Investment Thread - For all your money needs

So is it assumed the shorts were able to get out of their GME position yesterday? The rise in price today would cause for some more mayhem if not.
 
FUBO is all over the place end of day and pre-market today with talk of squeezing shorts. I would be absolutely fine with them artificially inflating my shares if that's the case.
 
FUBO is all over the place end of day and pre-market today with talk of squeezing shorts. I would be absolutely fine with them artificially inflating my shares if that's the case.

I read this as Reddit was trying to revive FUBU stock and I was pretty excited for a minute.
 
there's a piece i'm missing - why are the hedge funds panicking - surely GME will tank when reddit gets bored, right? there aren't time limits on shorts?
 
A pretty cool stonk I'm looking at is BLOZF. I bought a few hundred shares around a buck. It's a THC breathalyzer and seems to have a good chance at being a big player in the space.
 
there's a piece i'm missing - why are the hedge funds panicking - surely GME will tank when reddit gets bored, right? there aren't time limits on shorts?

No, but there are carrying costs and (major) leverage issues. Wherever you borrowed the stock from is going to be pretty interested in whether or not you'll be able to return it to them.
 
there's a piece i'm missing - why are the hedge funds panicking - surely GME will tank when reddit gets bored, right? there aren't time limits on shorts?

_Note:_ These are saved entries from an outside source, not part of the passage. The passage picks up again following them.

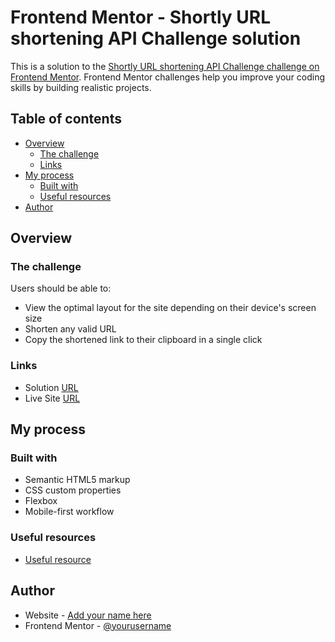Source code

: # Frontend Mentor - Shortly URL shortening API Challenge solution

This is a solution to the [Shortly URL shortening API Challenge challenge on Frontend Mentor](https://www.frontendmentor.io/challenges/url-shortening-api-landing-page-2ce3ob-G). Frontend Mentor challenges help you improve your coding skills by building realistic projects. 

## Table of contents

- [Overview](#overview)
  - [The challenge](#the-challenge)
  - [Links](#links)
- [My process](#my-process)
  - [Built with](#built-with)
  - [Useful resources](#useful-resources)
- [Author](#author)

## Overview

### The challenge

Users should be able to:

- View the optimal layout for the site depending on their device's screen size
- Shorten any valid URL
- Copy the shortened link to their clipboard in a single click

### Links

- Solution [URL](https://www.frontendmentor.io/challenges/url-shortening-api-landing-page-2ce3ob-G)
- Live Site [URL](https://arturharutyunyan1.github.io/URL-shortening/)

## My process

### Built with

- Semantic HTML5 markup
- CSS custom properties
- Flexbox
- Mobile-first workflow


### Useful resources

- [Useful resource](https://www.w3schools.com)


## Author

- Website - [Add your name here](https://github.com/ArturHarutyunyan1)
- Frontend Mentor - [@yourusername](https://www.frontendmentor.io/profile/ArturHarutyunyan1)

There ARE time limits on shorts. I thought that was what yesterday was all about. A lot of shorts were about to be forced to cover, so Robinhood shut it down, scared a lot of little guys into selling and allowed the shorts to cover before the clock ran out.

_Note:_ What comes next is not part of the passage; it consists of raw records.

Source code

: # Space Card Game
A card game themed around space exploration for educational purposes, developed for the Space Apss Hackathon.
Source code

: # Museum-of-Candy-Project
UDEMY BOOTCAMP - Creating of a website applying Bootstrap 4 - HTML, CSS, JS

I could be completely wrong though.
 
Maybe this will help:

"When traders make short sales, their brokers demand a margin payment, which is taken from their accounts to offset potential losses. As the stock's price rises, the short seller's losses grow, and the broker requires ever more margin payments. In the case of a short squeeze, short sellers are forced to panic-buy a stock so they can return it to their lenders before margin calls make them go broke."

So you can't just ride it out.
 
Maybe this will help:

"When traders make short sales, their brokers demand a margin payment, which is taken from their accounts to offset potential losses. As the stock's price rises, the short seller's losses grow, and the broker requires ever more margin payments. In the case of a short squeeze, short sellers are forced to panic-buy a stock so they can return it to their lenders before margin calls make them go broke."

So you can't just ride it out.

OK that makes sense. This is what I was intending to say when I said there are time limits.
 
OK that makes sense. This is what I was intending to say when I said there are time limits.

If the stock isn't particularly volatile, you could have a short position for a long time (months). Borrowing costs generally keep you from holding a short for too too long, but that varies greatly depending on what you are shorting (short interest, volatility, etc).

For the record, there is nothing immoral about shorting stocks. It is costly to do so and you are taking a lot of risk. But if you think a company is a fraud or incredibly overvalued, I think you're actually doing something positive. Why do people celebrate the guys from "The Big Short"? What is different about what they did?
 
After a night of digesting the news...this had fuck all to do with fear of being sued and everything to do with their financial viability.

Yes, I mean they've raised $1 billion, but I'm failing to see how a broker is at risk of being insolvent. I deposit $100, and I buy stock. If it goes up or down it shouldn't affect the broker. Except for the fact that they are employing people and not charging a commission, they're instead making money leaking some info to hedge funds, and those hedge funds must have said they're going to pull the plug.